Translation from Uyghur and Arabic Makes PEN Poetry Award Longlist
Yesterday, PEN announced the longlists for their two translation prizes — poetry and prose — and Ahmatjan Osman’s Uyghurland, the Furthest Exile, co-translated by the author and Jeffrey Yang, made the poetry longlist:
Uyghurland collects over two decades of Ahmatjan Osman’s poetry, written both in Uyghur and in Arabic, which the poet developed while studying and living in Syria. According to the publisher, Phoneme:
Osman, the foremost Uyghur poet of his generation, channels his ancestors alongside Mallarmé and Rimbaud, observing the world from exile. Born in 1964, Osman grew up in Urumchi, the capital and the largest city of East Turkistan. In 1982 Osman became one of the first Uyghur students to study abroad after the end of the Cultural Revolution, spending several years at Damascus University in Syria studying Arabic literature. He later returned to China where he struggled to find work because of “security issues” with the Chinese government, then immigrated to Syria to work as a journalist before he was deported under pressure from the Chinese government, settling in Canada as a political refugee, where he now lives with his wife and two daughters. Uyghurland is the first-ever collection of poetry to be translated from the Uyghur language into English.
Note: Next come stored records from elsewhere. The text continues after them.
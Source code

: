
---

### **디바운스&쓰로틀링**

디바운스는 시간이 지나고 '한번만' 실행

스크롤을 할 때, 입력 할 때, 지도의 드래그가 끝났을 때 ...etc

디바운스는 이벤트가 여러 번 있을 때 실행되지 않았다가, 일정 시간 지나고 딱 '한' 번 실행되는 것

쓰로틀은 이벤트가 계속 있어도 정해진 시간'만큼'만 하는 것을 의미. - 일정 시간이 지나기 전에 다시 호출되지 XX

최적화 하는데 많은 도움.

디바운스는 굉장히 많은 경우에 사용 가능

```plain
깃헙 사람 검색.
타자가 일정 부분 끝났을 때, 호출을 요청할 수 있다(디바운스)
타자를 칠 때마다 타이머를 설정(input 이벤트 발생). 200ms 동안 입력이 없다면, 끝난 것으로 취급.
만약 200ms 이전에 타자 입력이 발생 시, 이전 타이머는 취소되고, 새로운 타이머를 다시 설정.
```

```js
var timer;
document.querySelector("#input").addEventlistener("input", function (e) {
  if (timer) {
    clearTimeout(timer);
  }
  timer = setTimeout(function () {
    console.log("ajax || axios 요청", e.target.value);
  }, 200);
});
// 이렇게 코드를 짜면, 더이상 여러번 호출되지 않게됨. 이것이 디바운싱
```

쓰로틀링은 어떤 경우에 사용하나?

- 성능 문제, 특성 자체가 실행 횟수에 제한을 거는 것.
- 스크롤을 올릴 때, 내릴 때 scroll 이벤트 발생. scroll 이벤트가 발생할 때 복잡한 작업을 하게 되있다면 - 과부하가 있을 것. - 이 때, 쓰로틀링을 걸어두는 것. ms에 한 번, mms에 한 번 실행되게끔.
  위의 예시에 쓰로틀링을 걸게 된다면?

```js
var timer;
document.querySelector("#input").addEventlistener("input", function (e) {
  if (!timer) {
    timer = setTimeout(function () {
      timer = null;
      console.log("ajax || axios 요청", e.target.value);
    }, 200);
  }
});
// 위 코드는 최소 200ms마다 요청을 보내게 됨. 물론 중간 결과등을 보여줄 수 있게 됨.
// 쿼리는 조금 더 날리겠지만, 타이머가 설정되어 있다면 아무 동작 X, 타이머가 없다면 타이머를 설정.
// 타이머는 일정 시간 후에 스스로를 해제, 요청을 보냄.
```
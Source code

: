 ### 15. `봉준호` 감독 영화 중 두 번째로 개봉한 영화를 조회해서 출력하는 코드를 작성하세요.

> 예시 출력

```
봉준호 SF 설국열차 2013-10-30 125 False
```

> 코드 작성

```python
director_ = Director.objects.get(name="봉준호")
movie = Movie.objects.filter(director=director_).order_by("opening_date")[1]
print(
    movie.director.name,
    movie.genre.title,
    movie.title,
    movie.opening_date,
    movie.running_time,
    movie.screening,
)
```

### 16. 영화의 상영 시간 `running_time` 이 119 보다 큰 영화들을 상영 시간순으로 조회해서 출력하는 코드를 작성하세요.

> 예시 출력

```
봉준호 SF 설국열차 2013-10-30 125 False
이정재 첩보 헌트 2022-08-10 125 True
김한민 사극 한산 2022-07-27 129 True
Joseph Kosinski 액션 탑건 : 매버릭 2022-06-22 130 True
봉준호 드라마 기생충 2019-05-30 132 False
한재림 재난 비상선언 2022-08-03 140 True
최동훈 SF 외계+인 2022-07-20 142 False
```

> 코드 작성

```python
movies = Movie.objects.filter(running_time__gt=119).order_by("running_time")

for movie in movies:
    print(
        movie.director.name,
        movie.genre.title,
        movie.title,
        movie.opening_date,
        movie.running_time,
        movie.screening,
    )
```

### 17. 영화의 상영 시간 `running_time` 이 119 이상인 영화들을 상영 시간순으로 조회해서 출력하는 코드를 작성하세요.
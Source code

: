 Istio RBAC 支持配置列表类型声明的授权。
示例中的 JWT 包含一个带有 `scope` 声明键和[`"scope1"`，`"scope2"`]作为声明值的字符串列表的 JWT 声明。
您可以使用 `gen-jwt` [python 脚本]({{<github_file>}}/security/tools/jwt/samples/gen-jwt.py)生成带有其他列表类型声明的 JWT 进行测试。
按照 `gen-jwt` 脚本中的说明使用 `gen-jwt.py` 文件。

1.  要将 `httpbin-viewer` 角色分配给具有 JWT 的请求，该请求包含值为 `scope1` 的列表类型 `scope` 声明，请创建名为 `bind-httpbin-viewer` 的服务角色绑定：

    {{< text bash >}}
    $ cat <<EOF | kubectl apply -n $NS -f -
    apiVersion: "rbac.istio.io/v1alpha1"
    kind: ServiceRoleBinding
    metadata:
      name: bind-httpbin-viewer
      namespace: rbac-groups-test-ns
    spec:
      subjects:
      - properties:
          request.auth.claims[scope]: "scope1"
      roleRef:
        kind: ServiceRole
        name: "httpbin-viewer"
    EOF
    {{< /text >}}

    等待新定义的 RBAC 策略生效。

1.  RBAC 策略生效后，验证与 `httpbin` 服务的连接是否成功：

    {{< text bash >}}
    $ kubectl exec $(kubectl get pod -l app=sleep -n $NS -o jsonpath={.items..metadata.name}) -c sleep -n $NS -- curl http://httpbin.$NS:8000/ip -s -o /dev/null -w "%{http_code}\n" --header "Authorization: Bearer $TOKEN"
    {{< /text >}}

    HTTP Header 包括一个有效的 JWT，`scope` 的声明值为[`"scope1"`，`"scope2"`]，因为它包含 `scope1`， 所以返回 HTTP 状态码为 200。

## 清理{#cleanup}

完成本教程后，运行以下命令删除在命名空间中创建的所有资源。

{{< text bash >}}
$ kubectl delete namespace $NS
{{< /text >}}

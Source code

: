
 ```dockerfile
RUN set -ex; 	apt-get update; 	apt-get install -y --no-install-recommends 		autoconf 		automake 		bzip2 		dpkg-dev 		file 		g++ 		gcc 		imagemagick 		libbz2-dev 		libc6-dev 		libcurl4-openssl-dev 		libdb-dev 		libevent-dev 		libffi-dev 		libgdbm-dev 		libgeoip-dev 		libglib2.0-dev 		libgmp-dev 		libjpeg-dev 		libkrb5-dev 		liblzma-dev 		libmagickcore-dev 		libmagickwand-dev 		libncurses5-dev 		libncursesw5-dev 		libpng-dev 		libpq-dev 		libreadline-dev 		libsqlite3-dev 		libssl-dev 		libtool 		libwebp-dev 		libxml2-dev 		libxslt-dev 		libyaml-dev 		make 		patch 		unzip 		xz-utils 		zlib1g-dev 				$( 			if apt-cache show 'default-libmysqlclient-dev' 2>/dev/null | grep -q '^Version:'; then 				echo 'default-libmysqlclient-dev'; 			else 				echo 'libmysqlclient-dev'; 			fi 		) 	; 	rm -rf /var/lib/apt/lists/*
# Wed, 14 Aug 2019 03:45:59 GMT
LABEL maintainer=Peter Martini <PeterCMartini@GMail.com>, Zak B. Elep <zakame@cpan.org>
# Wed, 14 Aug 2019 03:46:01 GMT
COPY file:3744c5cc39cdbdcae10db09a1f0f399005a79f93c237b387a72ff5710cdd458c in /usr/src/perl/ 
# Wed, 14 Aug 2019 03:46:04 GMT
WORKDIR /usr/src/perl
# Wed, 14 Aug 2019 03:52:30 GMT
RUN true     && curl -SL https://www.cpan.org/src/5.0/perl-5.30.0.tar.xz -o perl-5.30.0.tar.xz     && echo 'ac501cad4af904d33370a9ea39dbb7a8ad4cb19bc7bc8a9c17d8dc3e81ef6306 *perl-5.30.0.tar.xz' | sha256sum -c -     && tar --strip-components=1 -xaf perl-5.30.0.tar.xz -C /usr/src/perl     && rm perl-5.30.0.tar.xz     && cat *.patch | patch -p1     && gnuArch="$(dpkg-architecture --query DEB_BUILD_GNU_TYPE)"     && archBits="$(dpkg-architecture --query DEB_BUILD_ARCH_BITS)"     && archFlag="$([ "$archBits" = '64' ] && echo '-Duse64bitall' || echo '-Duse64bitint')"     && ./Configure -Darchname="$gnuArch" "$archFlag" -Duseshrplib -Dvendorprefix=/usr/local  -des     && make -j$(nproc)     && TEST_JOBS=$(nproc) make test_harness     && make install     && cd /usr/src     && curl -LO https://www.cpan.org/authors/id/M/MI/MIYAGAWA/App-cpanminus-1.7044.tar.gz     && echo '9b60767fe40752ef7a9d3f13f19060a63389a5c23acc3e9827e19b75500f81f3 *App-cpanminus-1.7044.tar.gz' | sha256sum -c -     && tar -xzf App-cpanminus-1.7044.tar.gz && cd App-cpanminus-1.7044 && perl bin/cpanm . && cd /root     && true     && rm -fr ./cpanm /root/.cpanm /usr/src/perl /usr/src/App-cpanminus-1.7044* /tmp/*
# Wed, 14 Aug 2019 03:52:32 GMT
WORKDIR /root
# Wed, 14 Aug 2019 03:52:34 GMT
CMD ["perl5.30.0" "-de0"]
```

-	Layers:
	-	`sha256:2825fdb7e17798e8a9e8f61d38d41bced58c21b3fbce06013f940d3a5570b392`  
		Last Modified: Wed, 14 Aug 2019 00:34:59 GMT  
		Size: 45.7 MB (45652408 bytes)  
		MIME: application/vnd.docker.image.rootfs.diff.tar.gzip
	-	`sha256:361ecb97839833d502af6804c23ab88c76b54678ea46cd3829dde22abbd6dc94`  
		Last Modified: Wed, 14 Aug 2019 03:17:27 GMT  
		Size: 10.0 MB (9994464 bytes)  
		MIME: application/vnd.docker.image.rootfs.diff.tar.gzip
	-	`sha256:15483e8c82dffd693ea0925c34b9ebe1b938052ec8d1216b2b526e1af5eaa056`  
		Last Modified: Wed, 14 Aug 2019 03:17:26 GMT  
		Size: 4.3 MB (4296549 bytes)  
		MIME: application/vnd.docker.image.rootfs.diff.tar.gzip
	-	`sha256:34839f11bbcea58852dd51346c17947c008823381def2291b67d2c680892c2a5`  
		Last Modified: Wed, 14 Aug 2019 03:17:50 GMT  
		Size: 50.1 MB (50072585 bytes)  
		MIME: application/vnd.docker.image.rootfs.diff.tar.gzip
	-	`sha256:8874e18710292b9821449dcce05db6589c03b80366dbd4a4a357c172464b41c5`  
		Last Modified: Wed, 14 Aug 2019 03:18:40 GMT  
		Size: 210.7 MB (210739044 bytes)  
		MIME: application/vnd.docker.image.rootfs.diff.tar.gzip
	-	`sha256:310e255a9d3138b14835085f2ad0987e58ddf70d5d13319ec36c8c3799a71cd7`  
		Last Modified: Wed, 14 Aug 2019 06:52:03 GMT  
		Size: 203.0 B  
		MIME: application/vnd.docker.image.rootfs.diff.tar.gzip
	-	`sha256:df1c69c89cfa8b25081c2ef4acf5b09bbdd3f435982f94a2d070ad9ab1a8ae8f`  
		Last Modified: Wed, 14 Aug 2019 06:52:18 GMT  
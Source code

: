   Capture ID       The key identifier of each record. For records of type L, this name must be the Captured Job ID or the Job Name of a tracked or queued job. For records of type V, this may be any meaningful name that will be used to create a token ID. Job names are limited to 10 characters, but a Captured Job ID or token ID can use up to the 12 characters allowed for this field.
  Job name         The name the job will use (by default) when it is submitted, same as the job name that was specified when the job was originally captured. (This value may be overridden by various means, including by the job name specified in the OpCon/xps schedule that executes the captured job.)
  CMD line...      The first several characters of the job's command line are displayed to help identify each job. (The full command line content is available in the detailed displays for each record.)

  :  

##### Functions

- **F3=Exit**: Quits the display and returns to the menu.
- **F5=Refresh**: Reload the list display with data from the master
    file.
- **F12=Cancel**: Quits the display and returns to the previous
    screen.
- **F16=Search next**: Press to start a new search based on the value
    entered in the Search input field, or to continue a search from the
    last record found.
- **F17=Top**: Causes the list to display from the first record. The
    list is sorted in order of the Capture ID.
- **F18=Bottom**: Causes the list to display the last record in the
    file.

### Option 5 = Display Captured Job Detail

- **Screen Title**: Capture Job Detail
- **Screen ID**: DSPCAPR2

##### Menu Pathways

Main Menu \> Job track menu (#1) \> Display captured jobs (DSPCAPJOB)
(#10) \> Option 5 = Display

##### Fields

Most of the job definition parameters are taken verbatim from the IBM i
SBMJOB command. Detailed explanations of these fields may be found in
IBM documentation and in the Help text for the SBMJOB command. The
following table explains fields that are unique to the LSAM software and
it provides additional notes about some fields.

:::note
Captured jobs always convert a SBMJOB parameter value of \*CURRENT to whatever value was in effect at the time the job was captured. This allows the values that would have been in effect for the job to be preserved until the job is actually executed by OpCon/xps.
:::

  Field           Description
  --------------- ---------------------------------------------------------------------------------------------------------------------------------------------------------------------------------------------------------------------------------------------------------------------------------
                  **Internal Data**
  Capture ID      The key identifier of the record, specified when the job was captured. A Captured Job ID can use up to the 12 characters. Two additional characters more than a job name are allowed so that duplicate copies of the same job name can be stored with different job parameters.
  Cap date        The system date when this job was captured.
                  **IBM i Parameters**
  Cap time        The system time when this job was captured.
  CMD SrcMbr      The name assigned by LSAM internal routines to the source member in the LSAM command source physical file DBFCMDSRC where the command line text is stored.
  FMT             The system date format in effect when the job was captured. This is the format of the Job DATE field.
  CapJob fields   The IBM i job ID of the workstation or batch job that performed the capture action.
The poetry prize has just a single judge, Urayoán Noel. The full longlist:
The Country of Planks by Raúl Zurita (Action Books), translated from the Spanish by Daniel Borzutzky
Oxen Rage by Juan Gelman (co-im-press), translated from the Spanish by Lisa Rose Bradford
The School of Solitude: Collected Poems by Luis Hernández (Swan Isle Press), translated from the Spanish by Anthony Geist
The Late Poems of Wang An-shih (New Directions), translated from the Chinese by David Hinton
Twelve Stations by Tomasz Różycki (Zephyr Press), translated from the Polish by Bill Johnston
Rilke Shake by Angélica Freitas (Phoneme Media) translated from the Portuguese by Hilary Kaplan
I Burned at the Feast: Selected Poems of Arseny Tarkovsky (Cleveland State University Poetry Center), translated from the Russian by Philip Metres and Dimitri Psurtsev
The Collected Poems of Chika Sagawa (Canarium Books), translated from the Japanese by Sawako Nakayasu
Silvina Ocampo (New York Review Books Poets), translated from the Spanish by Jason Weiss
Uyghurland, the Furthest Exile by Ahmatjan Osman (Phoneme Media), translated from the Uyghur and Arabic by Jeffrey Yang with the author
The fiction longlist — judged in part by Arabic-English translator Elisabeth Jaquette — includes the amazing Sphinx by Anne Garréta, amazingly translated by Emma Ramadan. The full fiction longlist:
The Sound of Our Steps by Ronit Matalon (Metropolitan Books/Henry Holt and Company), translated from the Hebrew by Dalya Bilu
The Complete Stories by Clarice Lispector (New Directions), translated from the Portuguese by Katrina Dodson
The Blizzard by Vladimir Sorokin (Farrar, Straus and Giroux), translated from the Russian by Jamey Gambrell
Nowhere to Be Found by Bae Suah (AmazonCrossing), translated from the Korean by Sora Kim-Russell
The Game for Real by Richard Weiner (Two Lines Press), translated from the Czech by Benjamin Paloff
Sphinx by Anne Garréta (Deep Vellum Publishing), translated from the French by Emma Ramadan
Crime and Punishment by Fyodor Dostoyevsky (Penguin Classic), translated from the Russian by Oliver Ready
The Physics of Sorrow by Georgi Gospodinov (Open Letter Books), translated from the Bulgarian by Angela Rodel
Hollow Heart by Viola Di Grado (Europa Editions), translated from the Italian by Antony Shugaar
Paris Nocturne by Patrick Modiano (Yale University Press/Margellos World Republic of Letters),
translated from the French by Phoebe Weston-Evans
All the longlists can be found at the PEN website.